Yang and his co-authors used a computer simulation model known as ecosys to determine the hotspots and “hot moments” for N2O emissions across the Midwest.
Specifically, they teased out the climate and environmental factors contributing to N2O emissions on a county-by-county basis during non-growing seasons between 2001 and 2020. They also looked at the effects of fertilizer application timing and nitrification inhibitors.
“This validation study demonstrates the ecosys model can realistically simulate N2O emissions from agricultural soils in the non-growing season. It means we now have a robust way to quantify the contributions of environmental variables and nitrogen application timing to this important greenhouse gas,” said study co-author Kaiyu Guan, associate professor in the Department of Natural Resources and Environmental Sciences and founding director of the Agroecosystem Sustainability Center at U of I.
First, the researchers found the non-growing season in the Midwest accounted for a wide range of annual N2O emissions: 6% to 60%.
The variation could be traced back to differences at the county level, with emission levels diverging for counties in the southeastern and northwestern extremes of the region.
For context, soil N2O emissions are the result of microbial processes converting nitrogen from one form to another.
Environmental conditions, such as the amount of moisture and oxygen in the soil, soil temperature, or the amount of snowpack on the soil surface, affect how much and how quickly microbes can metabolize nitrogen, as well as the ability of gaseous nitrogen products to be released into the atmosphere.
The ecosys model detected these environmental drivers across the region, highlighting greater emissions in counties with more than 12 inches of non-growing season precipitation. But the researchers looked for even more detail to explain the pattern.
“More intensive freezing caused by decreased air temperature was the dominant driver leading to increased non-growing season N2O emissions in the southeastern Midwest. In the northwest, increased precipitation and increased air temperature during thawing cycles were the key drivers enhancing non-growing season N2O production,” Yang said.
The long-term outlook for these regional differences may shift under a changing climate, however.
Yang simulated future climate scenarios and found less freezing and thawing, potentially dampening the spikes that currently occur under these conditions.
The team also found the effects of nitrogen fertilizer application timing also varied by county. Generally, emissions were greater under fall application than spring application.
“Results suggest that shifting fall application to spring application and applying nitrification inhibitors at either time point can greatly reduce annual N2O emissions at the regional scale and can reduce nitrogen leaching, as well,” said study co-author Ziyi Li, doctoral researcher studying under Guan at the U of I.
But that effect wasn’t universal. Fields in the west of the study area saw fewer emissions with fall application.
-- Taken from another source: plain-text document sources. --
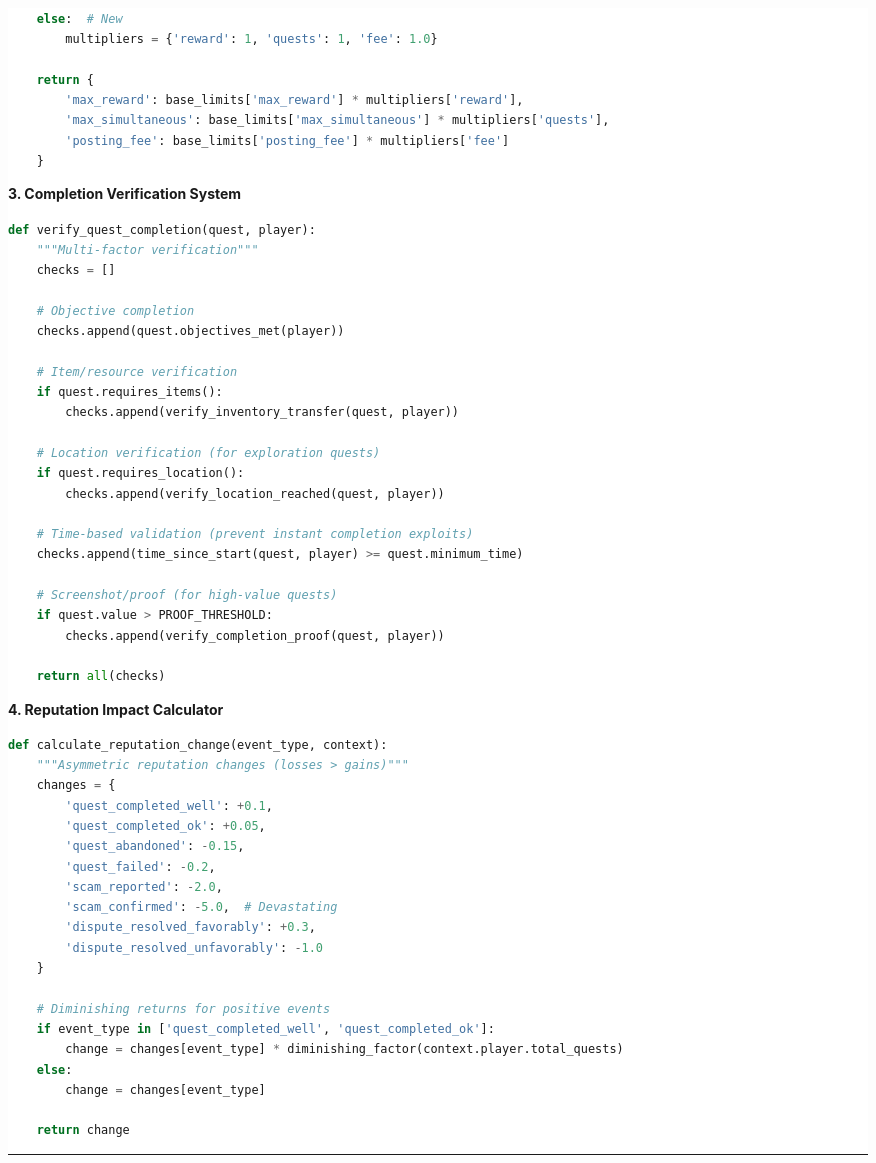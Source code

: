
 ```python
    else:  # New
        multipliers = {'reward': 1, 'quests': 1, 'fee': 1.0}
    
    return {
        'max_reward': base_limits['max_reward'] * multipliers['reward'],
        'max_simultaneous': base_limits['max_simultaneous'] * multipliers['quests'],
        'posting_fee': base_limits['posting_fee'] * multipliers['fee']
    }
```

**3. Completion Verification System**
```python
def verify_quest_completion(quest, player):
    """Multi-factor verification"""
    checks = []
    
    # Objective completion
    checks.append(quest.objectives_met(player))
    
    # Item/resource verification
    if quest.requires_items():
        checks.append(verify_inventory_transfer(quest, player))
    
    # Location verification (for exploration quests)
    if quest.requires_location():
        checks.append(verify_location_reached(quest, player))
    
    # Time-based validation (prevent instant completion exploits)
    checks.append(time_since_start(quest, player) >= quest.minimum_time)
    
    # Screenshot/proof (for high-value quests)
    if quest.value > PROOF_THRESHOLD:
        checks.append(verify_completion_proof(quest, player))
    
    return all(checks)
```

**4. Reputation Impact Calculator**
```python
def calculate_reputation_change(event_type, context):
    """Asymmetric reputation changes (losses > gains)"""
    changes = {
        'quest_completed_well': +0.1,
        'quest_completed_ok': +0.05,
        'quest_abandoned': -0.15,
        'quest_failed': -0.2,
        'scam_reported': -2.0,
        'scam_confirmed': -5.0,  # Devastating
        'dispute_resolved_favorably': +0.3,
        'dispute_resolved_unfavorably': -1.0
    }
    
    # Diminishing returns for positive events
    if event_type in ['quest_completed_well', 'quest_completed_ok']:
        change = changes[event_type] * diminishing_factor(context.player.total_quests)
    else:
        change = changes[event_type]
    
    return change
```

---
“Scientists always suggest switching to spring fertilizer application, but it’s not a black and white story. Our model enables farmers to receive targeted recommendations specific to their fields,” said Zhenong Jin, corresponding author, project leader and assistant professor in the Digital Agriculture Group at U of M.
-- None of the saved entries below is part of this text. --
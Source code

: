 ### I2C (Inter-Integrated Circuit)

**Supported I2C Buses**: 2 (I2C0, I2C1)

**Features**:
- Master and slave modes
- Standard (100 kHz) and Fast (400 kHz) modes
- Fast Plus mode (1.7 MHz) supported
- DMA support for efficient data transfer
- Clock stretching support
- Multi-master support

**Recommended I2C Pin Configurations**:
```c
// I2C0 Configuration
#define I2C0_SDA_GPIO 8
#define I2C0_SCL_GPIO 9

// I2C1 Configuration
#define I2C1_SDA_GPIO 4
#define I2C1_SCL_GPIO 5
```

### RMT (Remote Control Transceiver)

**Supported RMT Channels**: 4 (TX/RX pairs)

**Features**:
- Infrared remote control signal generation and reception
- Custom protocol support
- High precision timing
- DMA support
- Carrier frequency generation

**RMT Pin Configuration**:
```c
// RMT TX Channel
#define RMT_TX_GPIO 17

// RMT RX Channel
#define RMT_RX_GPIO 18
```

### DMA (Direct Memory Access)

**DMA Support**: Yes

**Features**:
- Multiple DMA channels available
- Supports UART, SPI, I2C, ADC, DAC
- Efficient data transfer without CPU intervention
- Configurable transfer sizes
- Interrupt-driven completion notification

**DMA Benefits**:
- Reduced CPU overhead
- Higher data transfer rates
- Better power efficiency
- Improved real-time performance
The researchers say the model could be used to evaluate the effects of additional management strategies, such as cover cropping and no-till, on N2O emissions.
“The bottom line is we now have a highly accurate method for estimating N2O emissions at the county scale in the Corn Belt. We have underestimated the non-growing-season, but it turns out to be a pretty significant portion of annual N2O emissions,” Jin said.